Come. Come and sit with me awhile, Child.
My bones are tired today. Rest with me for a spell. I have something to tell you…
The Child smiled at the thought of her friend, the Old Woman. The two of them sat together whenever they chanced to meet here between the Villages, and again during the Ripe Moon Gatherings each month. The Child never thought it odd they met here and only here. She never caught a glimpse of the Old Woman at her farm, or in the Village proper, or along any other path between Here and There. She never thought it strange The Old Woman always seemed to be waiting for her. Nonetheless, it was a welcome break, for the Child carried a great weight in her heart.
She settled into her favorite mossy boulder. It formed a perfect seat amid tall tress and lacy ferns deep in the forest. The last vestige of the setting sun cast shadows in long lines across the forest floor creating alternating patterns of light and dark. The freshness of the forest breeze sighed gently against her cheeks. Her nose filtered the mixed scents; the musky smell of decaying leaves, acrid resin pine needles, sweet tuberose, and her favorite heady scent of the yellow honeysuckle that grew in great profusion by the nearby stream.
The Child, small and lithe, was in her 7th year. Long, curly, chestnut hair graced her shoulders. She was to keep her tresses bound neatly in a bun as was the rule for all young girls of the Village, but she preferred it loose and flowing in the breeze. Each morning she undid the bun after leaving the main path away from her home. Each evening she would attempt to wind it up again before she arrived home. Her mother knew of her deed, but did not press or scold her very often.
In a tan, rough woven sack attached to her waist she carried packets of herbs, spices and cures to and from the villages. Her mother was both revered and feared in her knowing of local plants and their magik. As a result of the whispered comments her way; “Odd one”, “Wild Child” and “Little Witch”, she learned to be quietly observant when dealing with the Villagers. She was glad most folk left her and her mother to themselves.
The Old Woman with her sharp, hawkish features, deeply lined face and long silver hair worked a small farm just off the main path between Here and There. No one could recollect when she came to the area, or to whose kin she belonged. They only knew her as the Old Woman Speaker who told the stories of Long Ago.

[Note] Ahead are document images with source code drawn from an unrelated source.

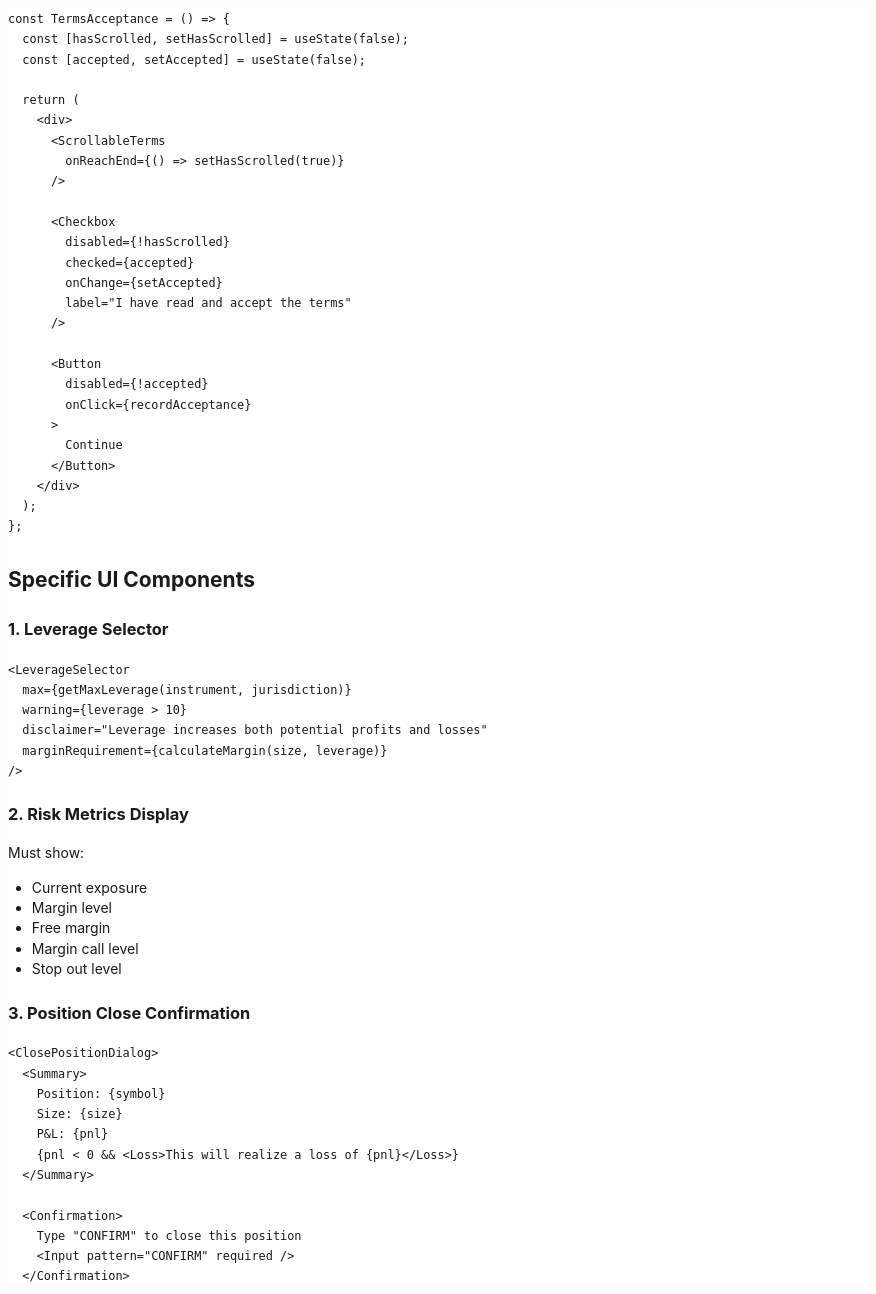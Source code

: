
 ```tsx
const TermsAcceptance = () => {
  const [hasScrolled, setHasScrolled] = useState(false);
  const [accepted, setAccepted] = useState(false);
  
  return (
    <div>
      <ScrollableTerms 
        onReachEnd={() => setHasScrolled(true)}
      />
      
      <Checkbox
        disabled={!hasScrolled}
        checked={accepted}
        onChange={setAccepted}
        label="I have read and accept the terms"
      />
      
      <Button
        disabled={!accepted}
        onClick={recordAcceptance}
      >
        Continue
      </Button>
    </div>
  );
};
```

## Specific UI Components

### 1. Leverage Selector
```tsx
<LeverageSelector
  max={getMaxLeverage(instrument, jurisdiction)}
  warning={leverage > 10}
  disclaimer="Leverage increases both potential profits and losses"
  marginRequirement={calculateMargin(size, leverage)}
/>
```

### 2. Risk Metrics Display
Must show:
- Current exposure
- Margin level
- Free margin
- Margin call level
- Stop out level

### 3. Position Close Confirmation
```tsx
<ClosePositionDialog>
  <Summary>
    Position: {symbol}
    Size: {size}
    P&L: {pnl}
    {pnl < 0 && <Loss>This will realize a loss of {pnl}</Loss>}
  </Summary>
  
  <Confirmation>
    Type "CONFIRM" to close this position
    <Input pattern="CONFIRM" required />
  </Confirmation>
```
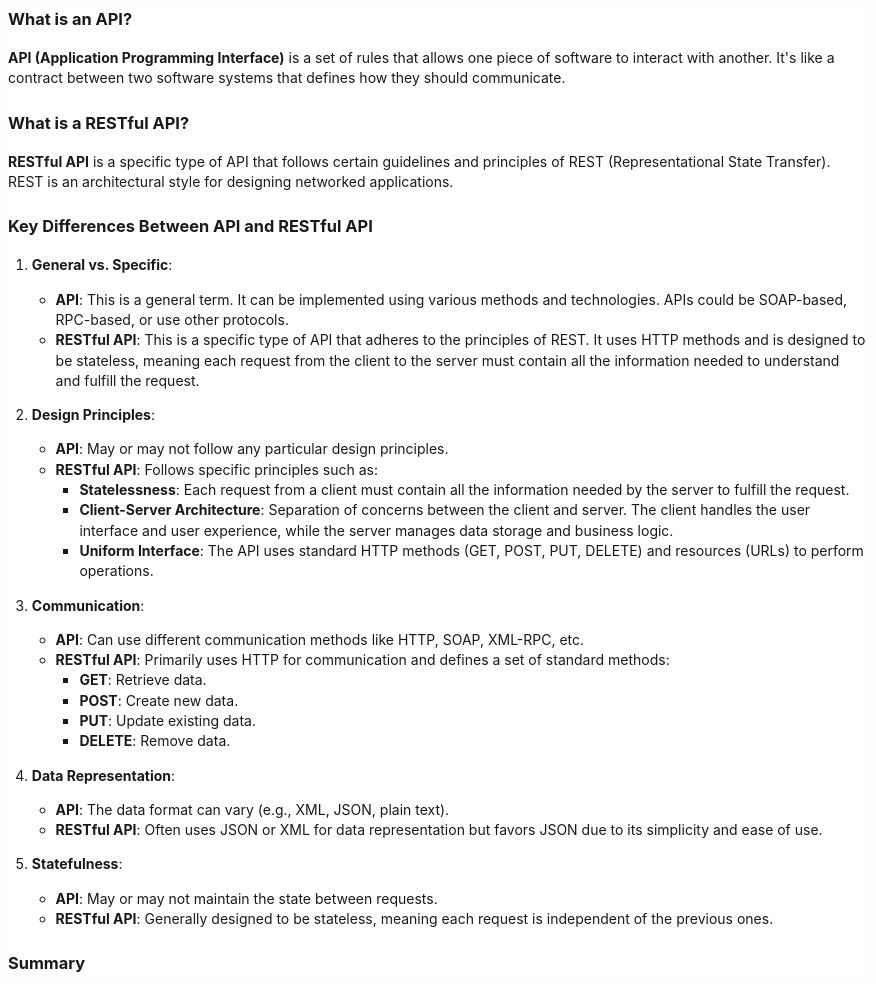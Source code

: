 
### What is an API?

**API (Application Programming Interface)** is a set of rules that allows one piece of software to interact with another. It's like a contract between two software systems that defines how they should communicate.

### What is a RESTful API?

**RESTful API** is a specific type of API that follows certain guidelines and principles of REST (Representational State Transfer). REST is an architectural style for designing networked applications.

### Key Differences Between API and RESTful API

1. **General vs. Specific**:
    
    - **API**: This is a general term. It can be implemented using various methods and technologies. APIs could be SOAP-based, RPC-based, or use other protocols.
    - **RESTful API**: This is a specific type of API that adheres to the principles of REST. It uses HTTP methods and is designed to be stateless, meaning each request from the client to the server must contain all the information needed to understand and fulfill the request.
2. **Design Principles**:
    
    - **API**: May or may not follow any particular design principles.
    - **RESTful API**: Follows specific principles such as:
        - **Statelessness**: Each request from a client must contain all the information needed by the server to fulfill the request.
        - **Client-Server Architecture**: Separation of concerns between the client and server. The client handles the user interface and user experience, while the server manages data storage and business logic.
        - **Uniform Interface**: The API uses standard HTTP methods (GET, POST, PUT, DELETE) and resources (URLs) to perform operations.
3. **Communication**:
    
    - **API**: Can use different communication methods like HTTP, SOAP, XML-RPC, etc.
    - **RESTful API**: Primarily uses HTTP for communication and defines a set of standard methods:
        - **GET**: Retrieve data.
        - **POST**: Create new data.
        - **PUT**: Update existing data.
        - **DELETE**: Remove data.
4. **Data Representation**:
    
    - **API**: The data format can vary (e.g., XML, JSON, plain text).
    - **RESTful API**: Often uses JSON or XML for data representation but favors JSON due to its simplicity and ease of use.
5. **Statefulness**:
    
    - **API**: May or may not maintain the state between requests.
    - **RESTful API**: Generally designed to be stateless, meaning each request is independent of the previous ones.

### Summary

Perched comfortably on the short stump of an ancient log belonging by right to the oldest Woman, she began to speak in the soft melodious voice the Child loved so well….
Child, never forget that behind the curtain and obscured from view, a candle remains flickering in the dark. Only you have the courage to pull aside the curtain, and only you can pick up the candle. No one can carry this candle for you. No one else can fan its flame to keep you warm and safe.
She looked off into the distance and paused for a moment as if gathering her thoughts. Her lined brow furrowed deeper as she continued, Child, be sure to look deep into your heart but you must decide before you leave; for you can never come back this way again should you choose to leave this one candle behind.
Now go. Eat heartily, for the food your mother prepares gives you nourishment. Sleep soundly by the light of the moon for you will need a good nights rest. Come the day when you prepare to take your leave, be sure to take all you think you need. Insure the contents are by your hand alone. Let no one influence your decision.